Preghiera del ponte della Priula
A fianco del muro di lamiere un viale di cipressi, cippi, bandiere, monumenti, e dietro la spalletta il fiume sacro alla patria
Preghiera del ponte della Priula. Subito fuori dalla stazione di Susegana vedo l'ex albergo Piave che sui balconi mostra ancora i simboli di un'Italia marziale, remota all'Italia presente quanto Giulio Cesare a Virginia Raggi: elmetti, baionette e bombe a mano. Sento di essere su un crinale della storia: ma quale? Mi informo e scopro di trovarmi nella frazione di Ponte della Priula, ossario della Grande Guerra, e corro a vedere il ponte, trafficatissimo. A fianco del muro di lamiere un viale di cipressi, cippi, bandiere, monumenti, e dietro la spalletta il fiume sacro alla patria. Così veniva definito il Piave quando c'erano un sacro e una patria, quando un sindaco che avesse parlato come Chiara Appendino alla presentazione del Turin Islamic Economic Forum di lunedì prossimo, ossia che avesse auspicato la coranizzazione del nostro sistema bancario, avrebbe rischiato l’accusa di intelligenza col nemico e il plotone d'esecuzione.
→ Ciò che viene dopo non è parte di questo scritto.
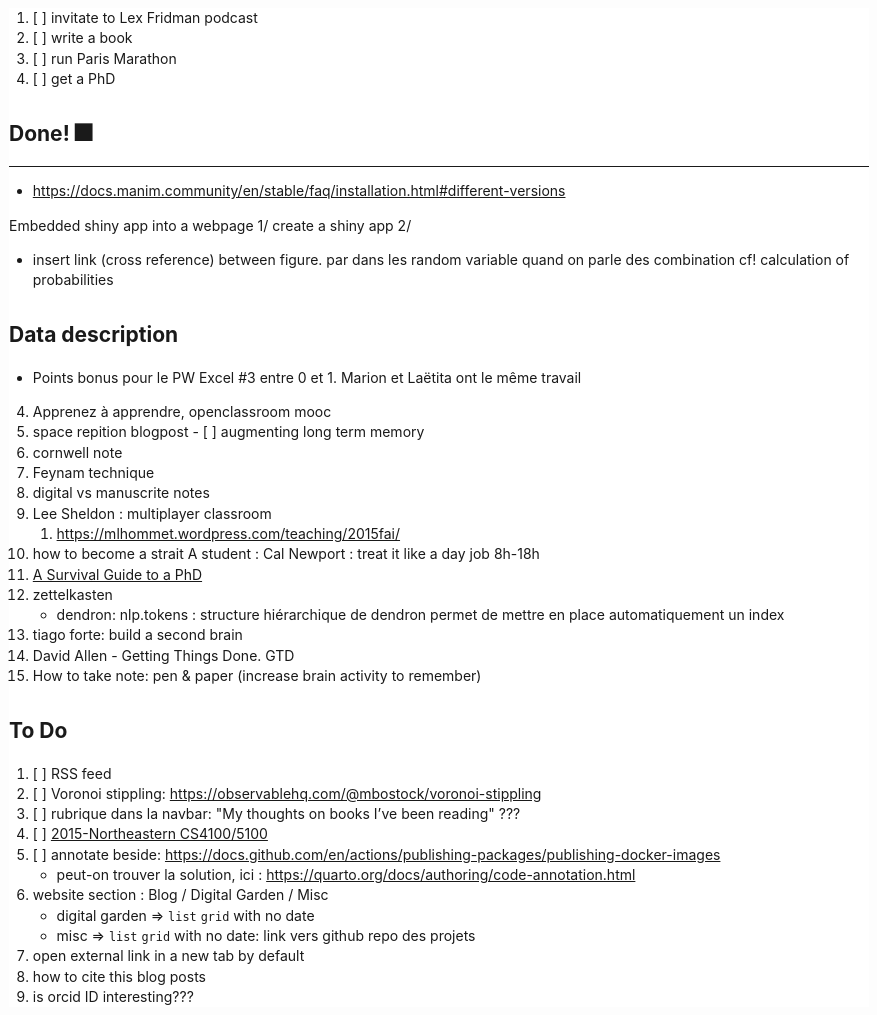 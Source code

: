 1. [ ] invitate to Lex Fridman podcast
2. [ ] write a book
3. [ ] run Paris Marathon
4. [ ] get a PhD

## Done! 🎆





---

- https://docs.manim.community/en/stable/faq/installation.html#different-versions

Embedded shiny app into a webpage
1/ create a shiny app
2/

- insert link (cross reference) between figure. par dans les random variable quand on parle des combination cf! calculation of probabilities

## Data description

- Points bonus pour le PW Excel #3 entre 0 et 1. Marion et Laëtita ont le même travail


4. Apprenez à apprendre, openclassroom mooc
5. space repition blogpost - [ ] augmenting long term memory
6. cornwell note
7. Feynam technique
8. digital vs manuscrite notes
9. Lee Sheldon : multiplayer classroom
   1. https://mlhommet.wordpress.com/teaching/2015fai/
10. how to become a strait A student : Cal Newport : treat it like a day job 8h-18h
11. [A Survival Guide to a PhD](https://karpathy.github.io/2016/09/07/phd/)
12. zettelkasten
    - dendron: nlp.tokens : structure hiérarchique de dendron permet de mettre en place automatiquement un index
13. tiago forte: build a second brain
14. David Allen - Getting Things Done. GTD
15. How to take note: pen & paper (increase brain activity to remember)

## To Do

1. [ ] RSS feed
2. [ ] Voronoi stippling: https://observablehq.com/@mbostock/voronoi-stippling
3. [ ] rubrique dans la navbar: "My thoughts on books I’ve been reading" ???
4. [ ] [2015-Northeastern CS4100/5100](https://mlhommet.wordpress.com/teaching/2015fai/)
5. [ ] annotate beside: https://docs.github.com/en/actions/publishing-packages/publishing-docker-images
   - peut-on trouver la solution, ici : https://quarto.org/docs/authoring/code-annotation.html
6. website section : Blog / Digital Garden / Misc
   - digital garden => `list` `grid` with no date
   - misc => `list` `grid` with no date: link vers github repo des projets
7. open external link in a new tab by default
8. how to cite this blog posts
9. is orcid ID interesting???
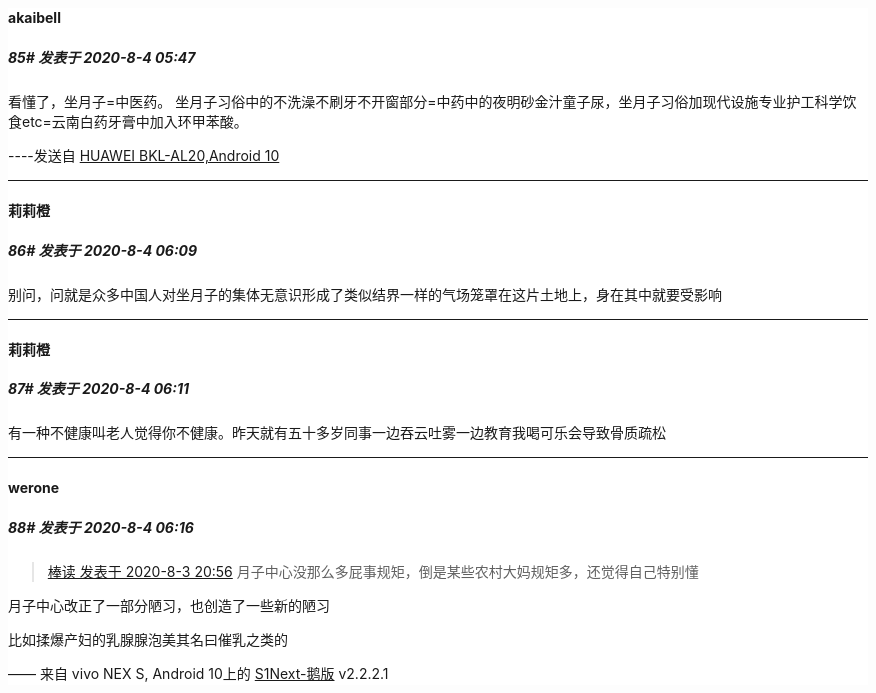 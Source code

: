 ####  akaibell  
##### 85#       发表于 2020-8-4 05:47




看懂了，坐月子=中医药。
坐月子习俗中的不洗澡不刷牙不开窗部分=中药中的夜明砂金汁童子尿，坐月子习俗加现代设施专业护工科学饮食etc=云南白药牙膏中加入环甲苯酸。


----发送自 [HUAWEI BKL-AL20,Android 10](http://stage1.5j4m.com/?1.36)







-----

####  莉莉橙  
##### 86#       发表于 2020-8-4 06:09




别问，问就是众多中国人对坐月子的集体无意识形成了类似结界一样的气场笼罩在这片土地上，身在其中就要受影响







-----

####  莉莉橙  
##### 87#       发表于 2020-8-4 06:11




有一种不健康叫老人觉得你不健康。昨天就有五十多岁同事一边吞云吐雾一边教育我喝可乐会导致骨质疏松







-----

####  werone  
##### 88#       发表于 2020-8-4 06:16



<blockquote><a href="httphttps://bbs.saraba1st.com/2b/forum.php?mod=redirect&amp;goto=findpost&amp;pid=48307965&amp;ptid=1952935" target="_blank">棒读 发表于 2020-8-3 20:56</a>
月子中心没那么多屁事规矩，倒是某些农村大妈规矩多，还觉得自己特别懂</blockquote>
月子中心改正了一部分陋习，也创造了一些新的陋习

比如揉爆产妇的乳腺腺泡美其名曰催乳之类的

—— 来自 vivo NEX S, Android 10上的 [S1Next-鹅版](https://github.com/ykrank/S1-Next/releases) v2.2.2.1


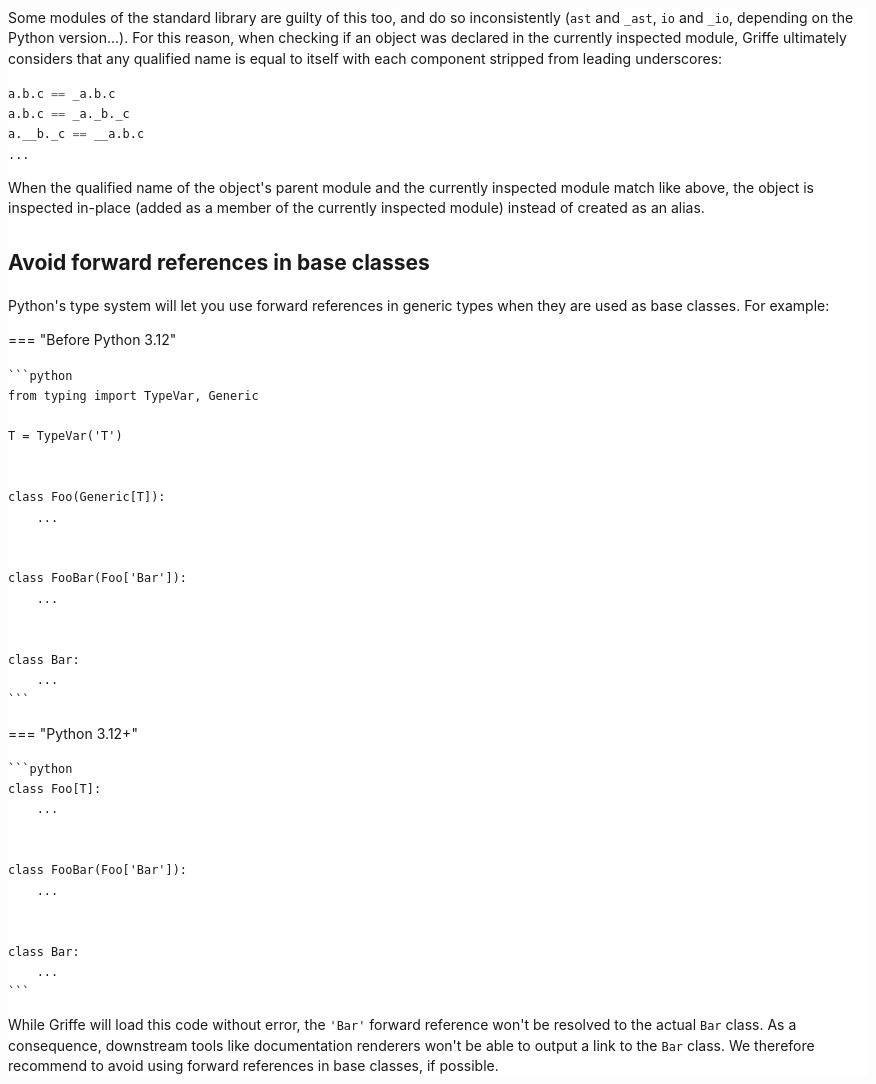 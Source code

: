 Some modules of the standard library are guilty of this too, and do so inconsistently (`ast` and `_ast`, `io` and `_io`, depending on the Python version...). For this reason, when checking if an object was declared in the currently inspected module, Griffe ultimately considers that any qualified name is equal to itself with each component stripped from leading underscores:

```python
a.b.c == _a.b.c
a.b.c == _a._b._c
a.__b._c == __a.b.c
...
```

When the qualified name of the object's parent module and the currently inspected module match like above, the object is inspected in-place (added as a member of the currently inspected module) instead of created as an alias.

## Avoid forward references in base classes

Python's type system will let you use forward references in generic types when they are used as base classes. For example:

=== "Before Python 3.12"

    ```python
    from typing import TypeVar, Generic

    T = TypeVar('T')


    class Foo(Generic[T]):
        ...


    class FooBar(Foo['Bar']):
        ...


    class Bar:
        ...
    ```

=== "Python 3.12+"

    ```python
    class Foo[T]:
        ...


    class FooBar(Foo['Bar']):
        ...


    class Bar:
        ...
    ```

While Griffe will load this code without error, the `'Bar'` forward reference won't be resolved to the actual `Bar` class. As a consequence, downstream tools like documentation renderers won't be able to output a link to the `Bar` class. We therefore recommend to avoid using forward references in base classes, if possible.
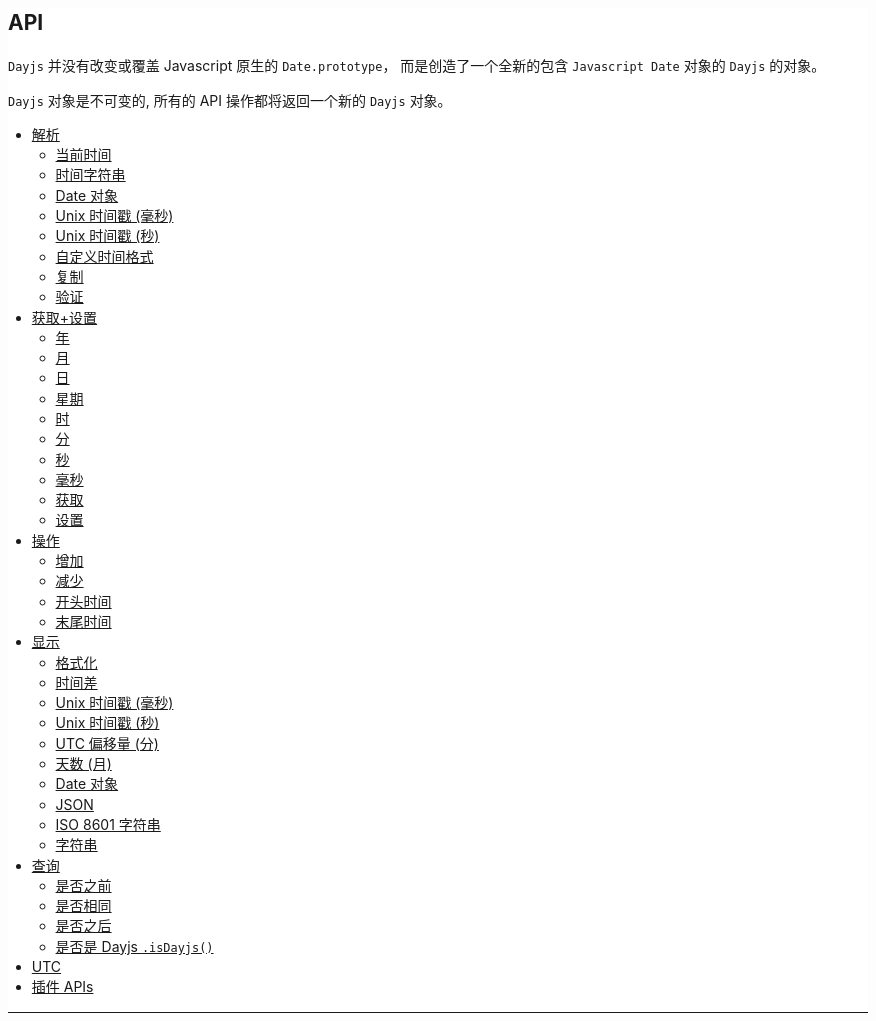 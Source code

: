 ## API

`Dayjs` 并没有改变或覆盖 Javascript 原生的 `Date.prototype`， 而是创造了一个全新的包含 `Javascript Date` 对象的 `Dayjs` 的对象。

`Dayjs` 对象是不可变的, 所有的 API 操作都将返回一个新的 `Dayjs` 对象。

- [解析](#解析)
  - [当前时间](#当前时间)
  - [时间字符串](#时间字符串)
  - [Date 对象](#date-对象)
  - [Unix 时间戳 (毫秒)](#unix-时间戳-毫秒)
  - [Unix 时间戳 (秒)](#unix-时间戳-秒)
  - [自定义时间格式](#自定义时间格式)
  - [复制](#复制)
  - [验证](#验证)
- [获取+设置](#获取设置)
  - [年](#年)
  - [月](#月)
  - [日](#日)
  - [星期](#星期)
  - [时](#时)
  - [分](#分)
  - [秒](#秒)
  - [毫秒](#毫秒)
  - [获取](#获取)
  - [设置](#设置)
- [操作](#操作)
  - [增加](#增加)
  - [减少](#减少)
  - [开头时间](#开头时间)
  - [末尾时间](#末尾时间)
- [显示](#显示)
  - [格式化](#格式化)
  - [时间差](#时间差)
  - [Unix 时间戳 (毫秒)](#unix-时间戳-毫秒-1)
  - [Unix 时间戳 (秒)](#unix-时间戳-秒)
  - [UTC 偏移量 (分)](#utc-偏移量-分)
  - [天数 (月)](#天数-月)
  - [Date 对象](#date-对象-1)
  - [JSON](#as-json)
  - [ISO 8601 字符串](#iso-8601-字符串)
  - [字符串](#字符串)
- [查询](#查询)
  - [是否之前](#是否之前)
  - [是否相同](#是否相同)
  - [是否之后](#是否之后)
  - [是否是 Dayjs `.isDayjs()`](#是否是-dayjs-isdayjscompared-any)
- [UTC](#utc)
- [插件 APIs](#plugin-apis)

---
Quale abisso fra gli italiani di oggi e i ragazzi della Brigata Sassari che dopo Caporetto, giusto un secolo fa, passarono il ponte per ultimi, proteggendo la ritirata del grosso dell'esercito cantando “Sa fide nostra no la pagat dinari”. Davanti alla lapide sulla testata del ponte sento il bisogno di inginocchiarmi.